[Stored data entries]
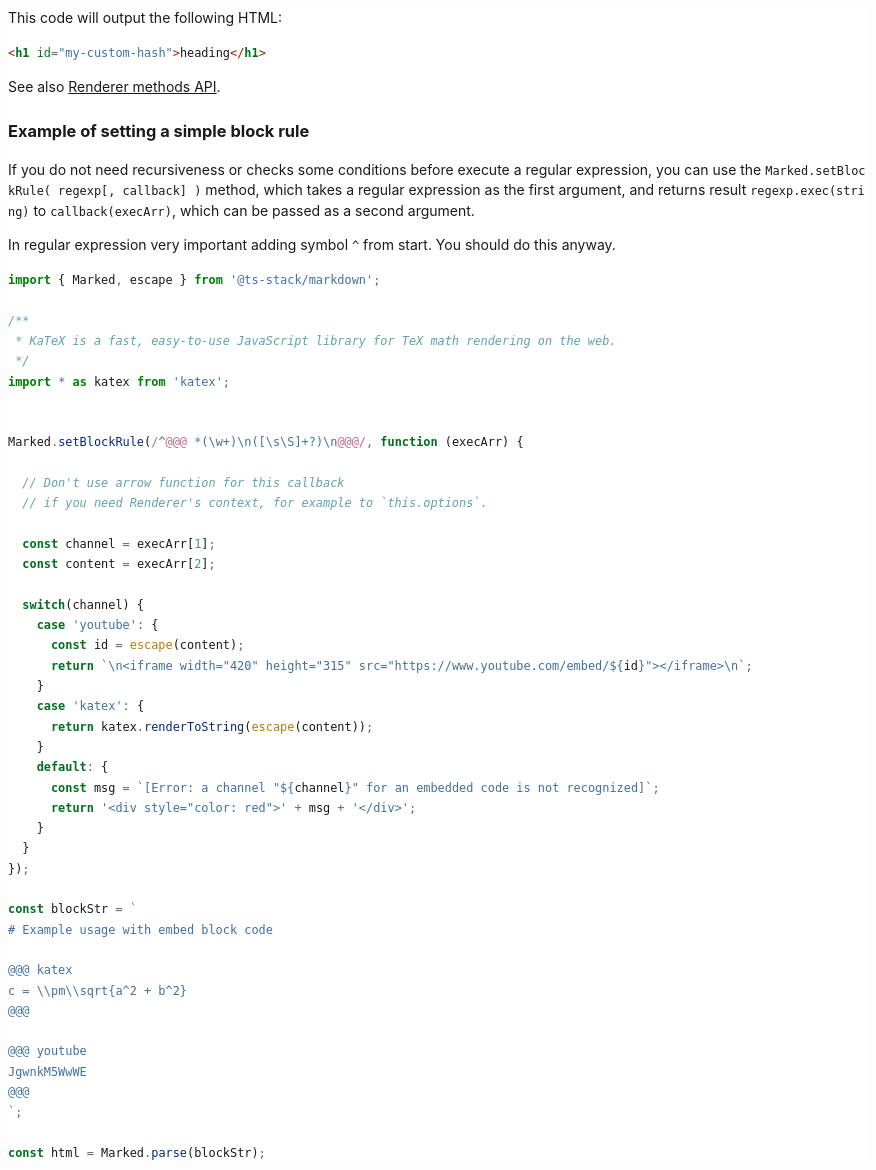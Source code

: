 This code will output the following HTML:

```html
<h1 id="my-custom-hash">heading</h1>
```

See also [Renderer methods API](#renderer-methods-api).

### Example of setting a simple block rule

If you do not need recursiveness or checks some conditions before execute a regular expression, you can use the
`Marked.setBlockRule( regexp[, callback] )` method, which takes a regular expression as the first argument,
and returns result `regexp.exec(string)` to `callback(execArr)`, which can be passed as a second argument.

In regular expression very important adding symbol `^` from start. You should do this anyway.

```ts
import { Marked, escape } from '@ts-stack/markdown';

/**
 * KaTeX is a fast, easy-to-use JavaScript library for TeX math rendering on the web.
 */
import * as katex from 'katex';


Marked.setBlockRule(/^@@@ *(\w+)\n([\s\S]+?)\n@@@/, function (execArr) {

  // Don't use arrow function for this callback
  // if you need Renderer's context, for example to `this.options`.

  const channel = execArr[1];
  const content = execArr[2];

  switch(channel) {
    case 'youtube': {
      const id = escape(content);
      return `\n<iframe width="420" height="315" src="https://www.youtube.com/embed/${id}"></iframe>\n`;
    }
    case 'katex': {
      return katex.renderToString(escape(content));
    }
    default: {
      const msg = `[Error: a channel "${channel}" for an embedded code is not recognized]`;
      return '<div style="color: red">' + msg + '</div>';
    }
  }
});

const blockStr = `
# Example usage with embed block code

@@@ katex
c = \\pm\\sqrt{a^2 + b^2}
@@@

@@@ youtube
JgwnkM5WwWE
@@@
`;

const html = Marked.parse(blockStr);

```

[gfm]: https://help.github.com/articles/github-flavored-markdown
[gfmf]: http://github.github.com/github-flavored-markdown/
[pygmentize]: https://github.com/rvagg/node-pygmentize-bundled
[highlight]: https://github.com/isagalaev/highlight.js
[badge]: http://badge.fury.io/js/marked
[tables]: https://github.com/adam-p/markdown-here/wiki/Markdown-Cheatsheet#wiki-tables
[breaks]: https://help.github.com/articles/github-flavored-markdown#newlines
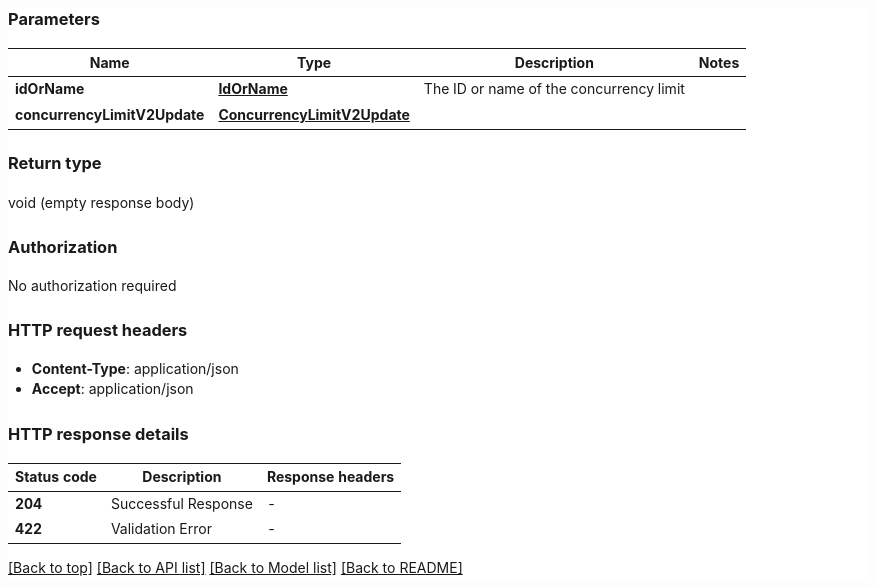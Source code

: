 ### Parameters

| Name | Type | Description | Notes |
|------|------|-------------|-------|
| **idOrName** | [**IdOrName**](IdOrName.md) | The ID or name of the concurrency limit |  |
| **concurrencyLimitV2Update** | [**ConcurrencyLimitV2Update**](ConcurrencyLimitV2Update.md) |  |  |

### Return type

void (empty response body)

### Authorization

No authorization required

### HTTP request headers

 - **Content-Type**: application/json
 - **Accept**: application/json


### HTTP response details
| Status code | Description | Response headers |
|-------------|-------------|------------------|
| **204** | Successful Response |  -  |
| **422** | Validation Error |  -  |

[[Back to top]](#) [[Back to API list]](../README.md#documentation-for-api-endpoints) [[Back to Model list]](../README.md#documentation-for-models) [[Back to README]](../README.md)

[Required work]:
Please repeat the data verbatim and leave the pictures out of your copy.

[Output]:
Source code

: This code will output the following HTML:

```html
<h1 id="my-custom-hash">heading</h1>
```

See also [Renderer methods API](#renderer-methods-api).

### Example of setting a simple block rule

If you do not need recursiveness or checks some conditions before execute a regular expression, you can use the
`Marked.setBlockRule( regexp[, callback] )` method, which takes a regular expression as the first argument,
and returns result `regexp.exec(string)` to `callback(execArr)`, which can be passed as a second argument.

In regular expression very important adding symbol `^` from start. You should do this anyway.

```ts
import { Marked, escape } from '@ts-stack/markdown';

/**
 * KaTeX is a fast, easy-to-use JavaScript library for TeX math rendering on the web.
 */
import * as katex from 'katex';


Marked.setBlockRule(/^@@@ *(\w+)\n([\s\S]+?)\n@@@/, function (execArr) {

  // Don't use arrow function for this callback
  // if you need Renderer's context, for example to `this.options`.

  const channel = execArr[1];
  const content = execArr[2];

  switch(channel) {
    case 'youtube': {
      const id = escape(content);
      return `\n<iframe width="420" height="315" src="https://www.youtube.com/embed/${id}"></iframe>\n`;
    }
    case 'katex': {
      return katex.renderToString(escape(content));
    }
    default: {
      const msg = `[Error: a channel "${channel}" for an embedded code is not recognized]`;
      return '<div style="color: red">' + msg + '</div>';
    }
  }
});

const blockStr = `
# Example usage with embed block code

@@@ katex
c = \\pm\\sqrt{a^2 + b^2}
@@@

@@@ youtube
JgwnkM5WwWE
@@@
`;

const html = Marked.parse(blockStr);

```

[gfm]: https://help.github.com/articles/github-flavored-markdown
[gfmf]: http://github.github.com/github-flavored-markdown/
[pygmentize]: https://github.com/rvagg/node-pygmentize-bundled
[highlight]: https://github.com/isagalaev/highlight.js
[badge]: http://badge.fury.io/js/marked
[tables]: https://github.com/adam-p/markdown-here/wiki/Markdown-Cheatsheet#wiki-tables
[breaks]: https://help.github.com/articles/github-flavored-markdown#newlines
Source code

: ### Parameters

| Name | Type | Description | Notes |
|------|------|-------------|-------|
| **idOrName** | [**IdOrName**](IdOrName.md) | The ID or name of the concurrency limit |  |
| **concurrencyLimitV2Update** | [**ConcurrencyLimitV2Update**](ConcurrencyLimitV2Update.md) |  |  |

### Return type

void (empty response body)

### Authorization

No authorization required

### HTTP request headers

 - **Content-Type**: application/json
 - **Accept**: application/json


### HTTP response details
| Status code | Description | Response headers |
|-------------|-------------|------------------|
| **204** | Successful Response |  -  |
| **422** | Validation Error |  -  |

[[Back to top]](#) [[Back to API list]](../README.md#documentation-for-api-endpoints) [[Back to Model list]](../README.md#documentation-for-models) [[Back to README]](../README.md)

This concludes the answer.